Slow lymphocyte recovery…..

Hi, I had to come off tecfidera (my first DMT) in the summer of 2020 due to low lymphocytes. I’ve not been on any DMT since as my lymphocytes are taking forever to recover. They won’t stabilise above 1. It’s so frustrating. I’ve not knowingly had a relapse since being meds free, so feel very lucky. I’ve been offered copaxone as an alternative, or can try Tec again, but my bloods need to stabilise above 1.

Is there anything else I can do? I’ve lost quite a bit of weight (intentional), not drinking alcohol, I’m exercising etc. I keep being told they’ve never known anyones lymphocyte count to take this long to recover, yet each month just rolls by, waiting for blood results, excited when they improve & then disappointed the next month when they drop. No-one is suggesting anything else could be affecting lymphocyte recovery, but I do wonder. Any words of advice, encouragement etc would be greatly appreciated!

How low did they drop? Also when you say they go up and down is the general trend upwards? I know I can see my bloods on a graph and then it’s easier to see trends. Are you able to do that?

I’m afraid I don’t know of anything specific that would help to raise them, but would assume living healthily in general which you seem to be doing could only help x x x

Thanks for your reply. They dropped to 0.4 & I was advised to stop the tec. I’d been on it a year. 17 months later, they are at 0.9. Monthly results over this period show an upward trend, which keeps me going, but I’ve not read anything that said it could take this long for them to recover. It’s so frustrating, especially when you chuck in the pandemic. I keep trying to tell myself how lucky I am that my MS seems quiet & just get on with it, but I am concerned whether something else may be going on….

I am just about to go back on Tecfidera after at least one verified relapse. This appears to be somewhat of a stopgap as I never had any problems with it (apart from lymphocytes) and the service seems to be overwhelmed with dealing with people on other treatments concerned about COVID.

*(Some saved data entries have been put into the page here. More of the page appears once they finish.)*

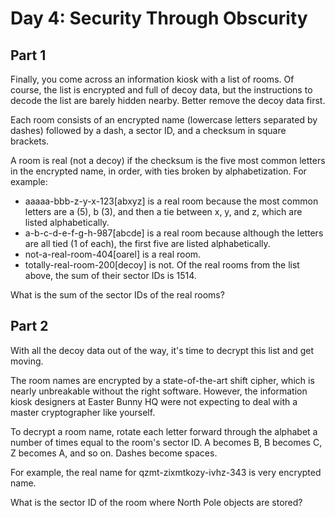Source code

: # Day 4: Security Through Obscurity
## Part 1

Finally, you come across an information kiosk with a list of rooms. Of course, the list is encrypted and full of decoy data, but the instructions to decode the list are barely hidden nearby. Better remove the decoy data first.

Each room consists of an encrypted name (lowercase letters separated by dashes) followed by a dash, a sector ID, and a checksum in square brackets.

A room is real (not a decoy) if the checksum is the five most common letters in the encrypted name, in order, with ties broken by alphabetization. For example:

- aaaaa-bbb-z-y-x-123[abxyz] is a real room because the most common letters are a (5), b (3), and then a tie between x, y, and z, which are listed alphabetically.
- a-b-c-d-e-f-g-h-987[abcde] is a real room because although the letters are all tied (1 of each), the first five are listed alphabetically.
- not-a-real-room-404[oarel] is a real room.
- totally-real-room-200[decoy] is not.
Of the real rooms from the list above, the sum of their sector IDs is 1514.

What is the sum of the sector IDs of the real rooms?

## Part 2

With all the decoy data out of the way, it's time to decrypt this list and get moving.

The room names are encrypted by a state-of-the-art shift cipher, which is nearly unbreakable without the right software. However, the information kiosk designers at Easter Bunny HQ were not expecting to deal with a master cryptographer like yourself.

To decrypt a room name, rotate each letter forward through the alphabet a number of times equal to the room's sector ID. A becomes B, B becomes C, Z becomes A, and so on. Dashes become spaces.

For example, the real name for qzmt-zixmtkozy-ivhz-343 is very encrypted name.

What is the sector ID of the room where North Pole objects are stored?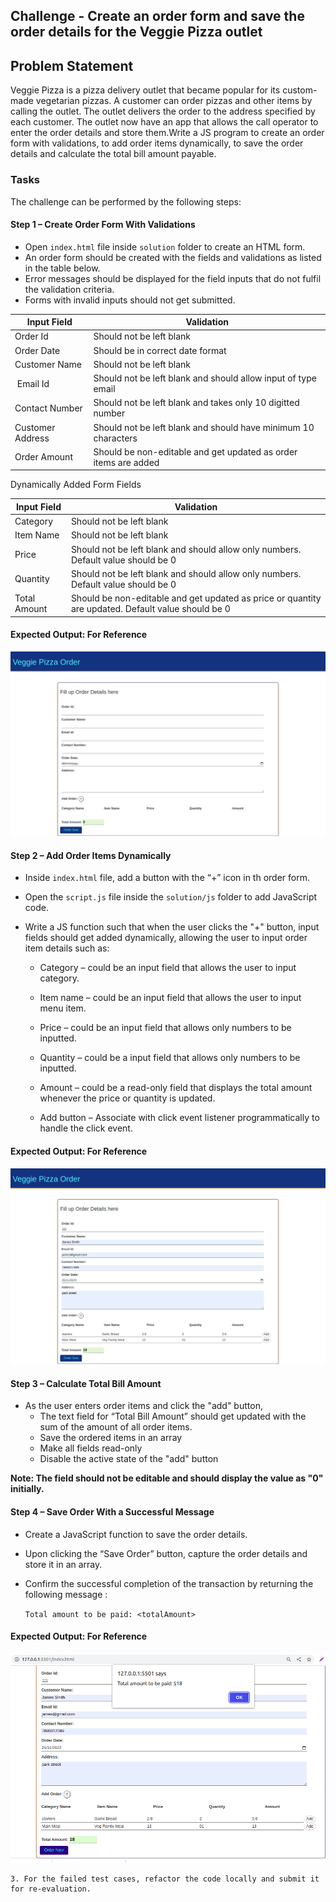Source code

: ## Challenge - Create an order form and save the order details for the Veggie Pizza outlet

## Problem Statement

Veggie Pizza is a pizza delivery outlet that became popular for its custom-made vegetarian pizzas. A customer can order pizzas and other items by calling the outlet. The outlet delivers the order to the address specified by each customer.​
The outlet now have an app that allows the call operator to enter the order details and store them.​
Write a JS program to create an order form with validations, to add order items dynamically, to save the order details ​and calculate the total bill amount payable.​

### Tasks

The challenge can be performed by the following steps:​

#### Step 1 – Create Order Form With Validations​

- Open `index.html` file inside `solution` folder to create an HTML form.​
- An order form should be created with the fields and validations as listed in the table below.​
- Error messages should be displayed for the field inputs that do not fulfil the validation criteria. 
- Forms with invalid inputs should not get submitted.​

| Input Field​          | Validation​                                                      |
| --------------------- | ---------------------------------------------------------------- |
| Order Id​             | Should not be left blank​                                        |
| Order Date​           | Should be in correct date format​      |
| Customer Name​        | Should not be left blank                       |
|  Email Id      | Should not be left blank and should allow input of type email​   |
| Contact Number      | Should not be left blank  and  takes only 10 digitted number​​                                         |
| Customer Address​ | Should not be left blank and should have minimum 10 characters                                      |
| Order Amount​         | Should be non-editable and get updated as order items are added​ |

Dynamically Added Form Fields

| Input Field​          | Validation​                                                      |
| --------------------- | ---------------------------------------------------------------- |
| Category​  | Should not be left blank​                                                |
| Item Name​ | Should not be left blank​                                                |
| Price​     | Should not be left blank and should allow only numbers. Default value should be 0​  ​     |
| Quantity​  | Should not be left blank and should allow only numbers. Default value should be 0​                  |
|Total Amount​    | Should be non-editable and get updated as price or quantity are updated. Default value should be 0​​ |

#### Expected Output: For Reference

![](order-form.png)

#### Step 2 – Add Order Items Dynamically

- Inside `index.html` file, add a button with the “+” icon in th order form.​
- Open the `script.js` file inside the `solution/js` folder to add JavaScript code.​
- Write a JS function such that when the user clicks the "+" button, input fields should get added dynamically, allowing the user to input order item details such as:

   * Category – could be an input field that allows the user to input category.​

  * Item name –  could be an input field that allows the user to input menu item.​

  * Price – could be an input field that allows only numbers to be inputted.

  * Quantity – could be a input field that allows only numbers to be inputted.​

  * Amount – could be a read-only field that displays the total amount whenever the price or quantity is updated.​

  * Add button  – Associate with click event listener programmatically to handle the click event.​

#### Expected Output: For Reference

![](order-form-item-details.png)


#### Step 3 – Calculate Total Bill Amount​


- As the user enters order items and click the "add" button,​
    - The text field for “Total Bill Amount” should get updated with the sum of the amount of all order items.​
    - Save the ordered items in an array​
    - Make all fields read-only​
    - Disable the active state of the "add" button

**Note: The field should not be editable and should display the value as "0" initially.**

#### Step 4 – Save Order With a Successful Message

- Create a JavaScript function to save the order details.​
- Upon clicking the “Save Order” button, capture the order details and store it in an array.​
- Confirm the successful completion of the transaction by returning the following message :

    `Total amount to be paid: <totalAmount>`

#### Expected Output: For Reference

![](order-bill-details.png)


    3. For the failed test cases, refactor the code locally and submit it for re-evaluation.
​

Thanks for your reply crd. If you don’t mind me asking, how long did your lymphocytes take to recover and what did they need to stabilise at? I’ve been advised they need to be at 1 or above & stay at that for 3 months before recommencing tec. I may become lymphopaenic again or I may not. In the interim, I’m reluctant to start on copaxone as it’s less effective & I’m concerned how it will affect my already depleted immune system. It’s a gamble. My MS has been quiet since diagnosis (almost 3 years), but I appreciate it may not stay that way.

Has anyone else any words of wisdom? I’ve read all the previous posts on the site ref tecfidera & lymphocytes, but they don’t cover my query. Many thanks.

Different teams take a different view on what is safe. Below .5 for a prolonged period is a warning sign. Some accept .8 as good others seem to demand 1.
To an extent I was around .5 for a bit and making a slow increase. They took me off to improve my score and was put back on after relapses in the 6 months I was not protected. I tolerate Tecfidera very well and to an extent starting again is a holding position while the hospital gets back to normal after COVID. They are snowed under with people who were on other DMTs that where more problematic with COVID. I would like another MRI to see what has been happening to inform a decision, but I was uneasy to be doing nothing when having a decline that was not explicable as I was keeping as active as possible.